[Stored data entries]
· · · · · · ·
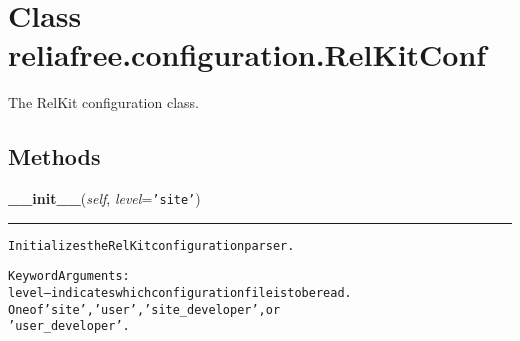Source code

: %
%
%


\section{Class reliafree.configuration.RelKitConf}

    \label{reliafree:configuration:RelKitConf}
The RelKit configuration class.



  \subsection{Methods}

    \label{reliafree:configuration:RelKitConf:__init__}

    \vspace{0.5ex}

\hspace{.8\funcindent}\begin{boxedminipage}{\funcwidth}

    \raggedright \textbf{\_\_init\_\_}(\textit{self}, \textit{level}={\tt \texttt{'}\texttt{site}\texttt{'}})

    \vspace{-1.5ex}

    \rule{\textwidth}{0.5\fboxrule}
\setlength{\parskip}{2ex}
\begin{alltt}
Initializes the RelKit configuration parser.

Keyword Arguments:
level -- indicates which configuration file is to be read.
         One of 'site', 'user', 'site\_developer', or
         'user\_developer'.
\end{alltt}

\setlength{\parskip}{1ex}
    \end{boxedminipage}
· · · · · · ·
__About this task__
Across the data, how many lines have the word "level" in them? Respond with the number alone.

__Reply__
2